Les documents consultables à Asunción sont avant tout des archives policières concernant presque uniquement ce seul pays. Par ailleurs, comme on le sait, la découverte de ces archives n’est pas récente puisqu’elle date d’octobre 1992 et que, depuis lors, elles sont disponibles à la Cour suprême qui les détient, bien que leur consultation ne soit pas aisée. Si on se place donc d’un strict point de vue technique, on peut insister sur l’importance que l’UNESCO doit réserver à ces archives. Mais au-delà, l’intérêt considérable porté à ces documents, dont les cas de disparitions et d’assassinats, a donné à ces « archives de la terreur » une importance symbolique considérable. Comme en témoigne l’écho que la mission conjointe que l’UNESCO et un groupe de spécialistes français a eu dans la presse de nombreux pays. 1
Nous sommes en présence d’une situation qui soulève de profondes émotions. C’est pour cette raison qu’il nous paraît important que l’UNESCO manifeste officiellement son intérêt pour ces documents qui renvoient aux évènements graves qui ont détruit la démocratie dans l’ensemble du Cône Sud de l’Amérique. Je suis convaincu que, pour l’UNESCO, le symbole de ces archives tel qu’il est perçu dans l’opinion publique doit être le plus important et va bien au-delà de sa simple nature de document.

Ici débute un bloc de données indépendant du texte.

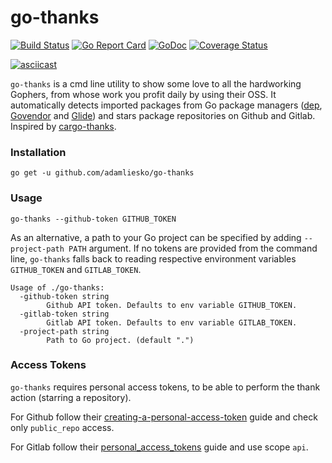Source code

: # go-thanks
[![Build Status](https://secure.travis-ci.org/adamliesko/go-thanks.svg)](http://travis-ci.org/adamliesko/go-thanks)
[![Go Report Card](https://goreportcard.com/badge/github.com/adamliesko/go-thanks)](https://goreportcard.com/report/github.com/adamliesko/go-thanks)
[![GoDoc](https://godoc.org/github.com/adamliesko/go-thanks?status.svg)](https://godoc.org/github.com/adamliesko/go-thanks) 
[![Coverage Status](https://img.shields.io/coveralls/adamliesko/go-thanks.svg)](https://coveralls.io/r/adamliesko/go-thanks?branch=master)

[![asciicast](https://asciinema.org/a/168466.png)](https://asciinema.org/a/168466)

`go-thanks` is a cmd line utility to show some love to all the hardworking Gophers, from whose work you profit daily by using their OSS.
It  automatically detects imported packages from Go package managers ([dep](https://github.com/golang/dep), [Govendor](https://github.com/kardianos/govendor) and [Glide](https://github.com/Masterminds/glide)) 
and stars package repositories on Github and Gitlab. Inspired by [cargo-thanks](https://github.com/softprops/cargo-thanks).

### Installation
```
go get -u github.com/adamliesko/go-thanks
```

### Usage

```
go-thanks --github-token GITHUB_TOKEN
``` 

As an alternative, a path to your Go project can be specified
by adding `--project-path PATH` argument. If no tokens are provided from the command line, `go-thanks` falls back to reading
respective environment variables `GITHUB_TOKEN` and `GITLAB_TOKEN`.

```
Usage of ./go-thanks:
  -github-token string
    	Github API token. Defaults to env variable GITHUB_TOKEN.
  -gitlab-token string
    	Gitlab API token. Defaults to env variable GITLAB_TOKEN.
  -project-path string
    	Path to Go project. (default ".")

```

### Access Tokens

`go-thanks` requires personal access tokens, to be able to perform the thank action (starring a repository).

For Github follow their [creating-a-personal-access-token](https://help.github.com/articles/creating-a-personal-access-token-for-the-command-line/) 
guide and check only `public_repo` access.

For Gitlab follow their [personal_access_tokens](https://docs.gitlab.com/ce/user/profile/personal_access_tokens.html) 
guide and use scope `api`.

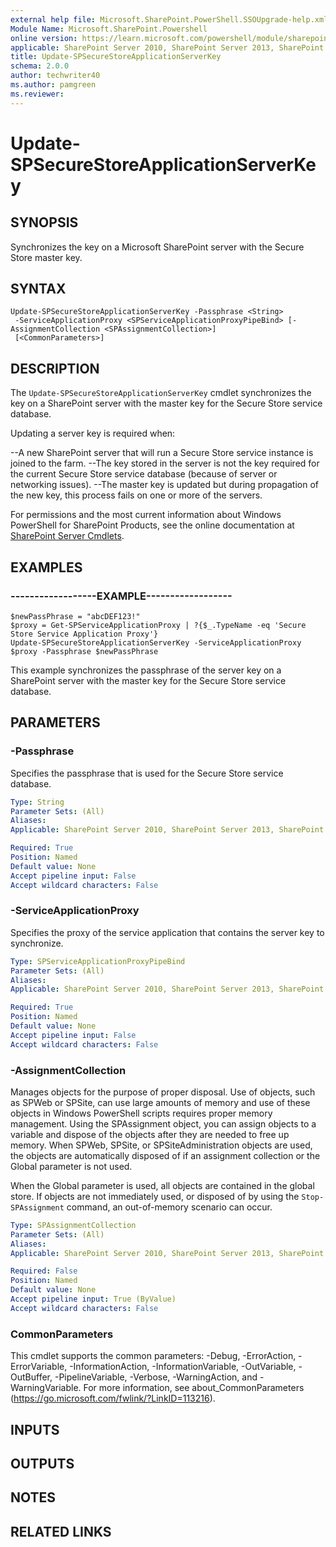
 ```yaml
---
external help file: Microsoft.SharePoint.PowerShell.SSOUpgrade-help.xml
Module Name: Microsoft.SharePoint.Powershell
online version: https://learn.microsoft.com/powershell/module/sharepoint-server/update-spsecurestoreapplicationserverkey
applicable: SharePoint Server 2010, SharePoint Server 2013, SharePoint Server 2016, SharePoint Server 2019
title: Update-SPSecureStoreApplicationServerKey
schema: 2.0.0
author: techwriter40
ms.author: pamgreen
ms.reviewer:
---
```


# Update-SPSecureStoreApplicationServerKey

## SYNOPSIS
Synchronizes the key on a Microsoft SharePoint server with the Secure Store master key.

## SYNTAX

```
Update-SPSecureStoreApplicationServerKey -Passphrase <String>
 -ServiceApplicationProxy <SPServiceApplicationProxyPipeBind> [-AssignmentCollection <SPAssignmentCollection>]
 [<CommonParameters>]
```

## DESCRIPTION
The `Update-SPSecureStoreApplicationServerKey` cmdlet synchronizes the key on a SharePoint server with the master key for the Secure Store service database.

Updating a server key is required when:

--A new SharePoint server that will run a Secure Store service instance is joined to the farm.
--The key stored in the server is not the key required for the current Secure Store service database (because of server or networking issues).
--The master key is updated but during propagation of the new key, this process fails on one or more of the servers.

For permissions and the most current information about Windows PowerShell for SharePoint Products, see the online documentation at [SharePoint Server Cmdlets](https://learn.microsoft.com/powershell/sharepoint/sharepoint-server/sharepoint-server-cmdlets).

## EXAMPLES

### ------------------EXAMPLE------------------
```
$newPassPhrase = "abcDEF123!"
$proxy = Get-SPServiceApplicationProxy | ?{$_.TypeName -eq 'Secure Store Service Application Proxy'}
Update-SPSecureStoreApplicationServerKey -ServiceApplicationProxy $proxy -Passphrase $newPassPhrase
```

This example synchronizes the passphrase of the server key on a SharePoint server with the master key for the Secure Store service database.

## PARAMETERS

### -Passphrase
Specifies the passphrase that is used for the Secure Store service database.

```yaml
Type: String
Parameter Sets: (All)
Aliases: 
Applicable: SharePoint Server 2010, SharePoint Server 2013, SharePoint Server 2016, SharePoint Server 2019

Required: True
Position: Named
Default value: None
Accept pipeline input: False
Accept wildcard characters: False
```

### -ServiceApplicationProxy
Specifies the proxy of the service application that contains the server key to synchronize.

```yaml
Type: SPServiceApplicationProxyPipeBind
Parameter Sets: (All)
Aliases: 
Applicable: SharePoint Server 2010, SharePoint Server 2013, SharePoint Server 2016, SharePoint Server 2019

Required: True
Position: Named
Default value: None
Accept pipeline input: False
Accept wildcard characters: False
```

### -AssignmentCollection
Manages objects for the purpose of proper disposal.
Use of objects, such as SPWeb or SPSite, can use large amounts of memory and use of these objects in Windows PowerShell scripts requires proper memory management.
Using the SPAssignment object, you can assign objects to a variable and dispose of the objects after they are needed to free up memory.
When SPWeb, SPSite, or SPSiteAdministration objects are used, the objects are automatically disposed of if an assignment collection or the Global parameter is not used.

When the Global parameter is used, all objects are contained in the global store.
If objects are not immediately used, or disposed of by using the `Stop-SPAssignment` command, an out-of-memory scenario can occur.

```yaml
Type: SPAssignmentCollection
Parameter Sets: (All)
Aliases: 
Applicable: SharePoint Server 2010, SharePoint Server 2013, SharePoint Server 2016, SharePoint Server 2019

Required: False
Position: Named
Default value: None
Accept pipeline input: True (ByValue)
Accept wildcard characters: False
```

### CommonParameters
This cmdlet supports the common parameters: -Debug, -ErrorAction, -ErrorVariable, -InformationAction, -InformationVariable, -OutVariable, -OutBuffer, -PipelineVariable, -Verbose, -WarningAction, and -WarningVariable. For more information, see about_CommonParameters (https://go.microsoft.com/fwlink/?LinkID=113216).

## INPUTS

## OUTPUTS

## NOTES

## RELATED LINKS
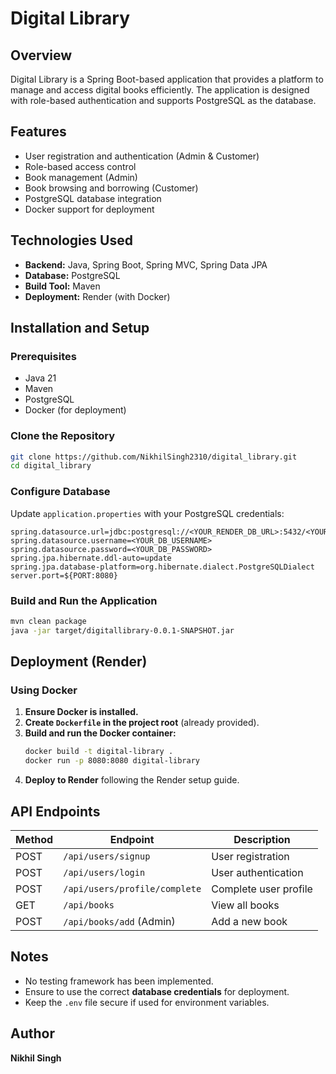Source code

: # Digital Library

## Overview
Digital Library is a Spring Boot-based application that provides a platform to manage and access digital books efficiently. The application is designed with role-based authentication and supports PostgreSQL as the database.

## Features
- User registration and authentication (Admin & Customer)
- Role-based access control
- Book management (Admin)
- Book browsing and borrowing (Customer)
- PostgreSQL database integration
- Docker support for deployment

## Technologies Used
- **Backend:** Java, Spring Boot, Spring MVC, Spring Data JPA
- **Database:** PostgreSQL
- **Build Tool:** Maven
- **Deployment:** Render (with Docker)

## Installation and Setup

### Prerequisites
- Java 21
- Maven
- PostgreSQL
- Docker (for deployment)

### Clone the Repository
```sh
git clone https://github.com/NikhilSingh2310/digital_library.git
cd digital_library
```

### Configure Database
Update `application.properties` with your PostgreSQL credentials:
```properties
spring.datasource.url=jdbc:postgresql://<YOUR_RENDER_DB_URL>:5432/<YOUR_DATABASE_NAME>
spring.datasource.username=<YOUR_DB_USERNAME>
spring.datasource.password=<YOUR_DB_PASSWORD>
spring.jpa.hibernate.ddl-auto=update
spring.jpa.database-platform=org.hibernate.dialect.PostgreSQLDialect
server.port=${PORT:8080}
```

### Build and Run the Application
```sh
mvn clean package
java -jar target/digitallibrary-0.0.1-SNAPSHOT.jar
```

## Deployment (Render)
### Using Docker
1. **Ensure Docker is installed.**
2. **Create `Dockerfile` in the project root** (already provided).
3. **Build and run the Docker container:**
   ```sh
   docker build -t digital-library .
   docker run -p 8080:8080 digital-library
   ```
4. **Deploy to Render** following the Render setup guide.

## API Endpoints
| Method | Endpoint                   | Description               |
|--------|----------------------------|---------------------------|
| POST   | `/api/users/signup`        | User registration         |
| POST   | `/api/users/login`         | User authentication       |
| POST   | `/api/users/profile/complete` | Complete user profile |
| GET    | `/api/books`               | View all books           |
| POST   | `/api/books/add` (Admin)   | Add a new book           |

## Notes
- No testing framework has been implemented.
- Ensure to use the correct **database credentials** for deployment.
- Keep the `.env` file secure if used for environment variables.

## Author
**Nikhil Singh**

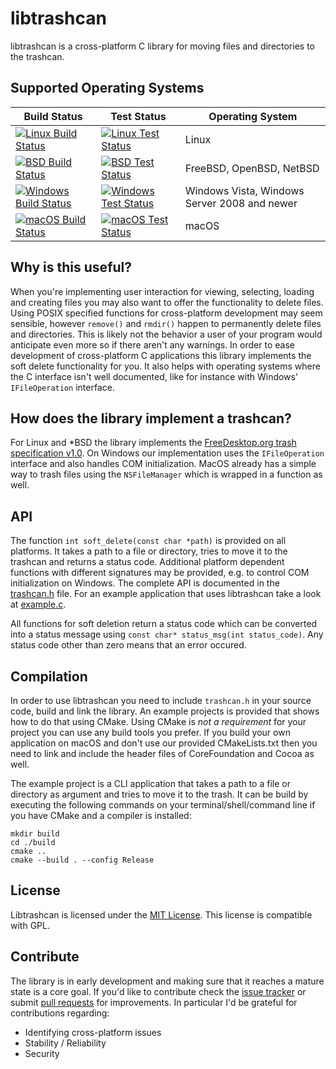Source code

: # libtrashcan
libtrashcan is a cross-platform C library for moving files and directories to the trashcan. 

## Supported Operating Systems
| Build Status | Test Status | Operating System |
| --- | --- | --- |
| [![Linux Build Status](https://api.cirrus-ci.com/github/robertguetzkow/libtrashcan.svg?task=Linux&script=build)](https://cirrus-ci.com/github/robertguetzkow/libtrashcan) | [![Linux Test Status](https://api.cirrus-ci.com/github/robertguetzkow/libtrashcan.svg?task=Linux&script=test)](https://cirrus-ci.com/github/robertguetzkow/libtrashcan) | Linux |
| [![BSD Build Status](https://api.cirrus-ci.com/github/robertguetzkow/libtrashcan.svg?task=BSD&script=build)](https://cirrus-ci.com/github/robertguetzkow/libtrashcan) | [![BSD Test Status](https://api.cirrus-ci.com/github/robertguetzkow/libtrashcan.svg?task=BSD&script=test)](https://cirrus-ci.com/github/robertguetzkow/libtrashcan) | FreeBSD, OpenBSD, NetBSD |
| [![Windows Build Status](https://api.cirrus-ci.com/github/robertguetzkow/libtrashcan.svg?task=Windows&script=build)](https://cirrus-ci.com/github/robertguetzkow/libtrashcan) | [![Windows Test Status](https://api.cirrus-ci.com/github/robertguetzkow/libtrashcan.svg?task=Windows&script=test)](https://cirrus-ci.com/github/robertguetzkow/libtrashcan) | Windows Vista, Windows Server 2008 and newer |
| [![macOS Build Status](https://api.cirrus-ci.com/github/robertguetzkow/libtrashcan.svg?task=macOS&script=build)](https://cirrus-ci.com/github/robertguetzkow/libtrashcan) | [![macOS Test Status](https://api.cirrus-ci.com/github/robertguetzkow/libtrashcan.svg?task=macOS&script=test)](https://cirrus-ci.com/github/robertguetzkow/libtrashcan) | macOS |

## Why is this useful?
When you're implementing user interaction for viewing, selecting, loading and creating files you may also want to offer the functionality to delete files. Using POSIX specified functions for cross-platform development may seem sensible, however `remove()` and `rmdir()` happen to permanently delete files and directories. This is likely not the behavior a user of your program would anticipate even more so if there aren't any warnings. In order to ease development of cross-platform C applications this library implements the soft delete functionality for you. It also helps with operating systems where the C interface isn't well documented, like for instance with Windows' `IFileOperation` interface.

## How does the library implement a trashcan?
For Linux and *BSD the library implements the [FreeDesktop.org trash specification v1.0](https://specifications.freedesktop.org/trash-spec/trashspec-1.0.html). On Windows our implementation uses the `IFileOperation` interface and also handles COM initialization. MacOS already has a simple way to trash files using the `NSFileManager` which is wrapped in a function as well. 

## API
The function `int soft_delete(const char *path)` is provided on all platforms. It takes a path to a file or directory, tries to move it to the trashcan and returns a status code. Additional platform dependent functions with different signatures may be provided, e.g. to control COM initialization on Windows. The complete API is documented in the [trashcan.h](src/trashcan.h) file. For an example application that uses libtrashcan take a look at [example.c](example.c).

All functions for soft deletion return a status code which can be converted into a status message using `const char* status_msg(int status_code)`. Any status code other than zero means that an error occured.

## Compilation
In order to use libtrashcan you need to include `trashcan.h` in your source code, build and link the library. An example projects is provided that shows how to do that using CMake. Using CMake is *not a requirement* for your project you can use any build tools you prefer. 
If you build your own application on macOS and don't use our provided CMakeLists.txt then you need to link and include the header files of CoreFoundation and Cocoa as well.

The example project is a CLI application that takes a path to a file or directory as argument and tries to move it to the trash. It can be build by executing the following commands on your terminal/shell/command line if you have CMake and a compiler is installed:

```
mkdir build
cd ./build
cmake ..
cmake --build . --config Release
```

## License
Libtrashcan is licensed under the [MIT License](LICENSE). This license is compatible with GPL.

## Contribute
The library is in early development and making sure that it reaches a mature state is a core goal. If you'd like to contribute check the [issue tracker](https://github.com/robertguetzkow/libtrashcan/issues) or submit [pull requests](https://github.com/robertguetzkow/libtrashcan/pulls) for improvements. In particular I'd be grateful for contributions regarding:
- Identifying cross-platform issues
- Stability / Reliability
- Security

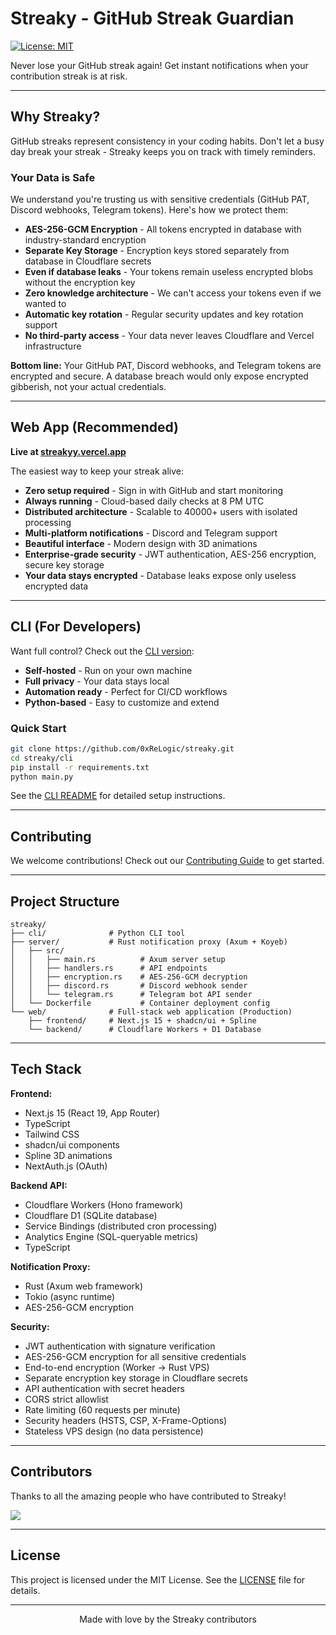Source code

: # Streaky - GitHub Streak Guardian

[![License: MIT](https://img.shields.io/badge/License-MIT-yellow.svg)](https://opensource.org/licenses/MIT)

Never lose your GitHub streak again! Get instant notifications when your contribution streak is at risk.

---

## Why Streaky?

GitHub streaks represent consistency in your coding habits. Don't let a busy day break your streak - Streaky keeps you on track with timely reminders.

### Your Data is Safe

We understand you're trusting us with sensitive credentials (GitHub PAT, Discord webhooks, Telegram tokens). Here's how we protect them:

- **AES-256-GCM Encryption** - All tokens encrypted in database with industry-standard encryption
- **Separate Key Storage** - Encryption keys stored separately from database in Cloudflare secrets
- **Even if database leaks** - Your tokens remain useless encrypted blobs without the encryption key
- **Zero knowledge architecture** - We can't access your tokens even if we wanted to
- **Automatic key rotation** - Regular security updates and key rotation support
- **No third-party access** - Your data never leaves Cloudflare and Vercel infrastructure

**Bottom line:** Your GitHub PAT, Discord webhooks, and Telegram tokens are encrypted and secure. A database breach would only expose encrypted gibberish, not your actual credentials.

---

## Web App (Recommended)

**Live at [streakyy.vercel.app](https://streakyy.vercel.app)**

The easiest way to keep your streak alive:

- **Zero setup required** - Sign in with GitHub and start monitoring
- **Always running** - Cloud-based daily checks at 8 PM UTC
- **Distributed architecture** - Scalable to 40000+ users with isolated processing
- **Multi-platform notifications** - Discord and Telegram support
- **Beautiful interface** - Modern design with 3D animations
- **Enterprise-grade security** - JWT authentication, AES-256 encryption, secure key storage
- **Your data stays encrypted** - Database leaks expose only useless encrypted data

---

## CLI (For Developers)

Want full control? Check out the [CLI version](./cli/README.md):

- **Self-hosted** - Run on your own machine
- **Full privacy** - Your data stays local
- **Automation ready** - Perfect for CI/CD workflows
- **Python-based** - Easy to customize and extend

### Quick Start

```bash
git clone https://github.com/0xReLogic/streaky.git
cd streaky/cli
pip install -r requirements.txt
python main.py
```

See the [CLI README](./cli/README.md) for detailed setup instructions.

---

## Contributing

We welcome contributions! Check out our [Contributing Guide](./CONTRIBUTING.md) to get started.

---

## Project Structure

```
streaky/
├── cli/              # Python CLI tool
├── server/           # Rust notification proxy (Axum + Koyeb)
│   ├── src/
│   │   ├── main.rs          # Axum server setup
│   │   ├── handlers.rs      # API endpoints
│   │   ├── encryption.rs    # AES-256-GCM decryption
│   │   ├── discord.rs       # Discord webhook sender
│   │   └── telegram.rs      # Telegram bot API sender
│   └── Dockerfile           # Container deployment config
└── web/              # Full-stack web application (Production)
    ├── frontend/     # Next.js 15 + shadcn/ui + Spline
    └── backend/      # Cloudflare Workers + D1 Database
```

---

## Tech Stack

**Frontend:**

- Next.js 15 (React 19, App Router)
- TypeScript
- Tailwind CSS
- shadcn/ui components
- Spline 3D animations
- NextAuth.js (OAuth)

**Backend API:**

- Cloudflare Workers (Hono framework)
- Cloudflare D1 (SQLite database)
- Service Bindings (distributed cron processing)
- Analytics Engine (SQL-queryable metrics)
- TypeScript

**Notification Proxy:**

- Rust (Axum web framework)
- Tokio (async runtime)
- AES-256-GCM encryption

**Security:**

- JWT authentication with signature verification
- AES-256-GCM encryption for all sensitive credentials
- End-to-end encryption (Worker → Rust VPS)
- Separate encryption key storage in Cloudflare secrets
- API authentication with secret headers
- CORS strict allowlist
- Rate limiting (60 requests per minute)
- Security headers (HSTS, CSP, X-Frame-Options)
- Stateless VPS design (no data persistence)

---

## Contributors

Thanks to all the amazing people who have contributed to Streaky!

<a href="https://github.com/0xReLogic/streaky/graphs/contributors">
  <img src="https://contrib.rocks/image?repo=0xReLogic/streaky" />
</a>

---

## License

This project is licensed under the MIT License. See the [LICENSE](LICENSE) file for details.

---

<p align="center">
  Made with love by the Streaky contributors
</p>
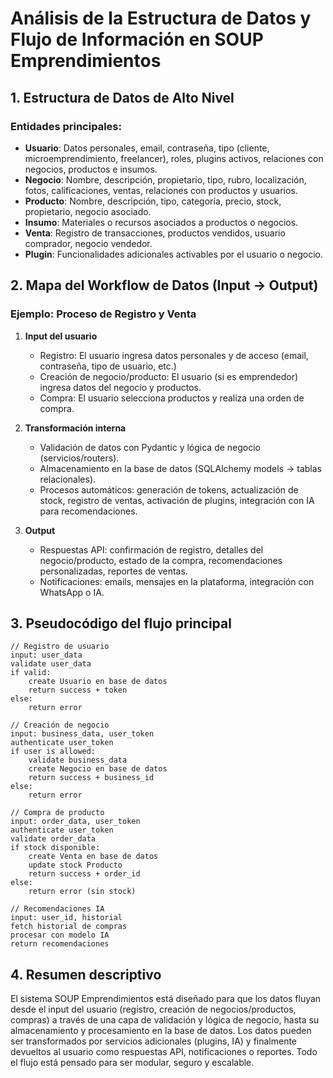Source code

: # Análisis de la Estructura de Datos y Flujo de Información en SOUP Emprendimientos

## 1. Estructura de Datos de Alto Nivel

### Entidades principales:
- **Usuario**: Datos personales, email, contraseña, tipo (cliente, microemprendimiento, freelancer), roles, plugins activos, relaciones con negocios, productos e insumos.
- **Negocio**: Nombre, descripción, propietario, tipo, rubro, localización, fotos, calificaciones, ventas, relaciones con productos y usuarios.
- **Producto**: Nombre, descripción, tipo, categoría, precio, stock, propietario, negocio asociado.
- **Insumo**: Materiales o recursos asociados a productos o negocios.
- **Venta**: Registro de transacciones, productos vendidos, usuario comprador, negocio vendedor.
- **Plugin**: Funcionalidades adicionales activables por el usuario o negocio.

## 2. Mapa del Workflow de Datos (Input → Output)

### Ejemplo: Proceso de Registro y Venta

1. **Input del usuario**
   - Registro: El usuario ingresa datos personales y de acceso (email, contraseña, tipo de usuario, etc.)
   - Creación de negocio/producto: El usuario (si es emprendedor) ingresa datos del negocio y productos.
   - Compra: El usuario selecciona productos y realiza una orden de compra.

2. **Transformación interna**
   - Validación de datos con Pydantic y lógica de negocio (servicios/routers).
   - Almacenamiento en la base de datos (SQLAlchemy models → tablas relacionales).
   - Procesos automáticos: generación de tokens, actualización de stock, registro de ventas, activación de plugins, integración con IA para recomendaciones.

3. **Output**
   - Respuestas API: confirmación de registro, detalles del negocio/producto, estado de la compra, recomendaciones personalizadas, reportes de ventas.
   - Notificaciones: emails, mensajes en la plataforma, integración con WhatsApp o IA.

## 3. Pseudocódigo del flujo principal

```pseudocode
// Registro de usuario
input: user_data
validate user_data
if valid:
    create Usuario en base de datos
    return success + token
else:
    return error

// Creación de negocio
input: business_data, user_token
authenticate user_token
if user is allowed:
    validate business_data
    create Negocio en base de datos
    return success + business_id
else:
    return error

// Compra de producto
input: order_data, user_token
authenticate user_token
validate order_data
if stock disponible:
    create Venta en base de datos
    update stock Producto
    return success + order_id
else:
    return error (sin stock)

// Recomendaciones IA
input: user_id, historial
fetch historial de compras
procesar con modelo IA
return recomendaciones
```

## 4. Resumen descriptivo

El sistema SOUP Emprendimientos está diseñado para que los datos fluyan desde el input del usuario (registro, creación de negocios/productos, compras) a través de una capa de validación y lógica de negocio, hasta su almacenamiento y procesamiento en la base de datos. Los datos pueden ser transformados por servicios adicionales (plugins, IA) y finalmente devueltos al usuario como respuestas API, notificaciones o reportes. Todo el flujo está pensado para ser modular, seguro y escalable.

Il y a aussi tout lieu de croire que d’autres archives existent dans divers ministères paraguayens et, surtout, dans les archives des forces armées ou leurs services de renseignement. Des documents se trouvent vraisemblablement dans d’autres pays. Les présidents des pays concernés devraient se comporter comme le président brésilien, F.H.Cardoso, qui a fait ouvrir les archives militaires.
Plus largement encore, le moment est venu dans toute l’Amérique latine de retrouver la mémoire. Beaucoup ont pensé, de bonne foi ou non, qu’il fallait oublier les conflits passés pour construire un avenir nouveau. On a ainsi opposé le passé à l’avenir. C’est une erreur. Un pays – ou un individu – qui ne peut faire face à son passé ne peut pas, en général, faire face à son avenir. On ne peut pas construire la démocratie sans comprendre les raisons d’être et le fonctionnement des dictatures.
1Cette mission s'est rendue à Asunción du 14 au 17 mai à la demande des autorités paraguayennes pour les aider à faire inscrire ces documents au registre de la Mémoire du monde. Ce programme vise à sauvegarder et promouvoir le patrimoine documentaire de l'humanité par des mesures de préservation et d'accessibilité.